[Plain-text document sources]

——

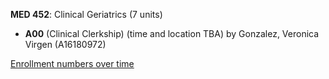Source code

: **MED 452**: Clinical Geriatrics (7 units)

- **A00** (Clinical Clerkship) (time and location TBA) by Gonzalez, Veronica Virgen (A16180972)

[Enrollment numbers over time](./MED452.tsv)
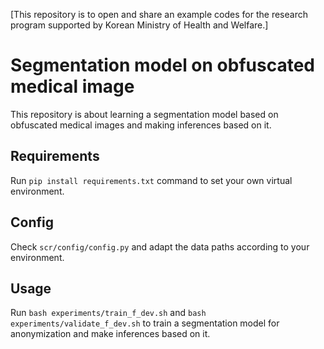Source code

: [This repository is to open and share an example codes for the research program supported by Korean Ministry of Health and Welfare.]

# Segmentation model on obfuscated medical image
This repository is about learning a segmentation model based on obfuscated medical images 
and making inferences based on it. 

## Requirements
Run `pip install requirements.txt` command to set your own virtual environment.

## Config
Check `scr/config/config.py` and adapt the data paths according to your environment.

## Usage
Run `bash experiments/train_f_dev.sh` and `bash experiments/validate_f_dev.sh` to 
train a segmentation model for anonymization and make inferences based on it.

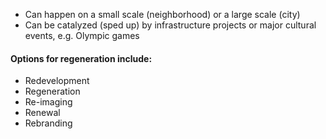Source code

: - Can happen on a small scale (neighborhood) or a large scale (city)
- Can be catalyzed (sped up) by infrastructure projects or major cultural events, e.g. Olympic games


#### Options for regeneration include:
- Redevelopment
- Regeneration
- Re-imaging 
- Renewal 
- Rebranding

——

=== Work required ===
Nothing but a number is expected here: how many lines above include the string "your".

=== Answer space ===
2